Newstone Dev., LLC v. E. Pac., LLC

Decision Date24 June 2016
Docket NumberNo. 2014–240–Appeal.,2014–240–Appeal.
Citation140 A.3d 100
PartiesNEWSTONE DEVELOPMENT, LLC v. EAST PACIFIC, LLC et al.
CourtRhode Island Supreme Court

Michael T. Eskey, Esq., Stephen A. Izzi, Esq., Providence, for Plaintiff.

Donald J. Maroney, Esq., Providence, Paul T. Sullivan, Pro Hac Vice, Warren D. Hutchison, Esq., Michael Daly, Esq., Providence, for Defendants.

Present: SUTTELL, C.J., GOLDBERG, FLAHERTY, ROBINSON, and INDEGLIA, JJ.

OPINION

Chief Justice SUTTELL

, for the Court.

This case arises from an incident involving a frozen water pipe and its diluvial aftermath, which caused extensive property damage to several Newport waterfront luxury condominium units. The plaintiff, Newstone Development, LLC (Newstone), owned several units in the condominium complex at the time of the incident. Newstone now appeals from a Superior Court judgment in favor of the defendants, East Pacific, LLC (East Pacific), Michael Rabinowitz, Diane Rabinowitz (the Rabinowitzes), and the contractors, engineers, and architects who were involved in building the condominium (construction defendants).1 The sole issue before this Court is whether the plaintiff can recover loss-of-use damages during the time that the condominium units were under repair. For the reasons set forth in this opinion, we affirm the judgment of the Superior Court.

IFacts and Procedural History

The essential facts in this case are not in dispute and are as follows. Newstone owned several condominium units at The Residences at Brown and Howard Wharf Condominiums in Newport (The Residences). East Pacific, an entity formed by the Rabinowitzes for the sole purpose of purchasing their condominium unit, owned unit 205 at The Residences. For a period of time prior to December 19, 2009, the Rabinowitzes had turned off the heat in unit 205. On December 19, 2009, water in a pipe passing through their unit froze, causing the pipe to rupture. The ensuing flood caused extensive damage to The Residences, including to common areas and to units within the building. Units 203, 204, and 206, all of which were owned by Newstone (the Newstone units), sustained a total of $1,600,000 in property damage. At the time of the incident, the Newstone units were unoccupied, and were listed and being marketed for sale. Newstone's insurance provider has since paid for all the necessary repairs to the Newstone units and the units have been sold at full market value.
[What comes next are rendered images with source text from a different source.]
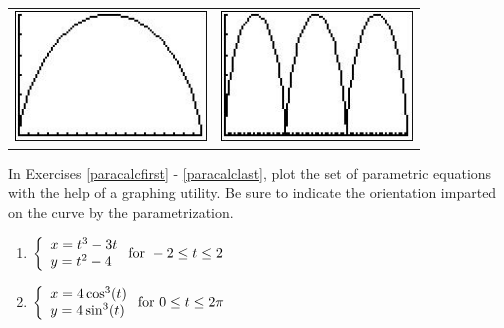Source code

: \begin{center}

\begin{tabular}{cc}

\includegraphics[width=2in]{./ParametricEquationsGraphics/Parametric05.jpg} &
\hspace{0.75in} \includegraphics[width=2in]{./ParametricEquationsGraphics/Parametric06.jpg} \\


\end{tabular} 
\end{center}


In Exercises \ref{paracalcfirst} - \ref{paracalclast}, plot the set of parametric equations with the help of a graphing utility.  Be sure to indicate the orientation imparted on the curve by the parametrization.  

\begin{multicols}{2} \raggedcolumns 
\begin{enumerate}
\setcounter{enumi}{\value{HW}}


\item ${\displaystyle \left\{ \begin{array}{l} x = t^{3} - 3t \\ y = t^{2} - 4 \end{array} \right. \vspace{.25in} \mbox{for } -2 \leq t \leq 2}$ \label{paracalcfirst}
\item ${\displaystyle \left\{ \begin{array}{l} x = 4\cos^{3}(t) \\ y = 4\sin^{3}(t) \end{array} \right. \vspace{.25in} \mbox{for } 0 \leq t \leq 2\pi}$

\setcounter{HW}{\value{enumi}}
\end{enumerate}
\end{multicols}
On May 9, 2011, Newstone filed a four-count complaint against the Rabinowitzes and East Pacific. The complaint alleged counts of negligence (count 1), trespass (count 2), diminution of value of plaintiff's property (count 3), and strict liability (count 4). In its complaint, Newstone alleged that the “condominiums [at The Residences] were extensively damaged as a result of the flooding and water damage caused by * * * [d]efendants.” On August 8, 2012, Newstone filed a motion for leave to file an amended complaint, which the hearing justice granted. The amended complaint omitted counts 2 and 4, and alleged that Newstone suffered damages as a result of “not being able to use, occupy, rent or lease the Newstone [u]nits.” The complaint was amended again on February 20, 2013. The second amended complaint added construction defendants as additional defendants to the suit.2

On January 24, 2014, East Pacific and the Rabinowitzes filed a motion for summary judgment, to which plaintiff objected. A hearing was held on April 7, 2014. At the summary judgment hearing, plaintiff acknowledged that the Newstone units had sold and had not lost value; consequently, plaintiff informed the court that it would no longer be pressing its claim for diminution of property value. As to its negligence count, plaintiff sought to recover damages for the loss of use of the units as measured by the fair rental value for the period of time that the Newstone units were under repair. The plaintiff argued before the hearing justice that its damages during this period amounted to “loss of use [of the Newstone units,] [l]oss of the ability to rent the [Newstone units] or use the[m] * * * as its own * * *.” The hearing justice granted East Pacific and the Rabinowitzes' motion for summary judgment.3

The plaintiff subsequently filed a motion to reconsider. During the May 5, 2014, hearing on the motion to reconsider, the hearing justice explained that he had granted East Pacific and the Rabinowitzes' motion for summary judgment because “it was pretty much conceded that at the time of the loss that [the Newstone units] were not being offered for rentals.” The plaintiff argued for the first time during the hearing on the motion to reconsider that, irrespective of whether it had actually suffered a loss of use, it was entitled to recover for a “prospective loss of use.” The hearing justice disagreed and denied plaintiff's motion.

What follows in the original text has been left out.